Mendengar Aspirasi Warga: Kunci Rekonstruksi Pascabencana yang Adil
Kunjungan Wapres Gibran ke lokasi seperti Jembatan Lumut ditegaskan sebagai upaya untuk "mendengar langsung aspirasi, masukan, dan kebutuhan masyarakat terdampak". Pemerintah menyatakan terbuka terhadap aspirasi dan kritik konstruktif agar setiap langkah rekonstruksi pascabencana benar-benar menjawab kebutuhan warga. Ini sikap yang patut diapresiasi, karena selama ini korban bencana sering diperlakukan sebatas objek bantuan. Gibran juga menekankan bahwa pembangunan infrastruktur yang aman dan layak pakai adalah tanggung jawab negara, bukan sekadar hasil gotong royong. Sawah, rumah, dan sekolah yang harus dipindah dijanjikan akan dibangun kembali—sebuah pengakuan bahwa pemulihan tidak boleh berhenti di jembatan, tetapi harus menyentuh ruang hidup warga. Akademisi Aceh Prof. Ahmad Humam merangkum harapan publik: "Berharap negara serius, itu cukup." Pertanyaannya, mampukah pemerintah konsisten menjadikan aspirasi warga sebagai kompas kebijakan, bukan aksesori dalam kunjungan kerja?

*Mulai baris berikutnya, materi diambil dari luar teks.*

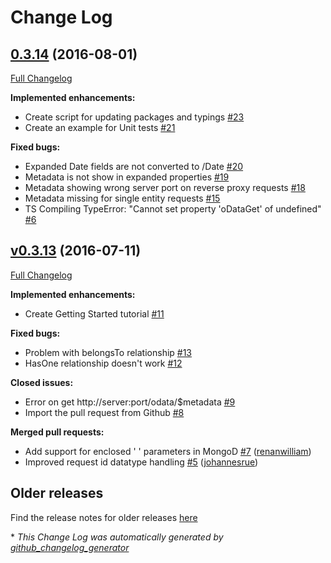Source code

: # Change Log

## [0.3.14](https://github.com/htammen/n-odata-server/tree/0.3.14) (2016-08-01)
[Full Changelog](https://github.com/htammen/n-odata-server/compare/v0.3.13...0.3.14)

**Implemented enhancements:**

- Create script for updating packages and typings [\#23](https://github.com/htammen/n-odata-server/issues/23)
- Create an example for Unit tests [\#21](https://github.com/htammen/n-odata-server/issues/21)

**Fixed bugs:**

- Expanded Date fields are not converted to /Date [\#20](https://github.com/htammen/n-odata-server/issues/20)
- Metadata is not show in expanded properties [\#19](https://github.com/htammen/n-odata-server/issues/19)
- Metadata showing wrong server port on reverse proxy requests [\#18](https://github.com/htammen/n-odata-server/issues/18)
- Metadata missing for single entity requests [\#15](https://github.com/htammen/n-odata-server/issues/15)
- TS Compiling TypeError: "Cannot set property 'oDataGet' of undefined" [\#6](https://github.com/htammen/n-odata-server/issues/6)

## [v0.3.13](https://github.com/htammen/n-odata-server/tree/v0.3.13) (2016-07-11)
[Full Changelog](https://github.com/htammen/n-odata-server/compare/v0.3.12...v0.3.13)

**Implemented enhancements:**

- Create Getting Started tutorial [\#11](https://github.com/htammen/n-odata-server/issues/11)

**Fixed bugs:**

- Problem with belongsTo relationship [\#13](https://github.com/htammen/n-odata-server/issues/13)
- HasOne relationship doesn't work [\#12](https://github.com/htammen/n-odata-server/issues/12)

**Closed issues:**

- Error on get http://server:port/odata/$metadata [\#9](https://github.com/htammen/n-odata-server/issues/9)
- Import the pull request from Github [\#8](https://github.com/htammen/n-odata-server/issues/8)

**Merged pull requests:**

- Add support for enclosed ' ' parameters in MongoD [\#7](https://github.com/htammen/n-odata-server/pull/7) ([renanwilliam](https://github.com/renanwilliam))
- Improved request id datatype handling [\#5](https://github.com/htammen/n-odata-server/pull/5) ([johannesrue](https://github.com/johannesrue))

## Older releases
 Find the release notes for older releases [here](https://github.com/htammen/n-odata-server/wiki/Release-Notes)


\* *This Change Log was automatically generated by [github_changelog_generator](https://github.com/skywinder/Github-Changelog-Generator)*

Keseriusan Negara: Dari Kata-Kata ke Pengawalan Jangka Panjang
Pemerintah menyatakan terus mendorong percepatan pemulihan infrastruktur dan layanan dasar pascabencana di Aceh, dengan proses rehabilitasi dan rekonstruksi yang terus dipercepat. Wapres menegaskan pemerintah "bekerja secara optimal" dan akan terus mengawal penyelesaian agar masyarakat dapat kembali beraktivitas dengan aman dan nyaman. Pernyataan ini penting, tetapi publik sudah cukup sering mendengar janji serupa. Yang membedakan kali ini adalah kehadiran langsung di lapangan, pengakuan adanya pekerjaan rumah besar, dan penekanan bahwa pembangunan permanen adalah tanggung jawab negara, bukan donasi sesaat. Namun keseriusan negara akan diukur dari keberlanjutan: apakah jembatan gantung Aceh benar-benar berfungsi tanpa putus, apakah normalisasi sungai selesai dengan standar, apakah layanan dasar pulih dan tidak lagi rapuh. Jika kunjungan Wapres Gibran diikuti pengawasan ketat dan transparansi progres, Aceh berpeluang keluar dari siklus "membangun-robek-membangun" yang melelahkan.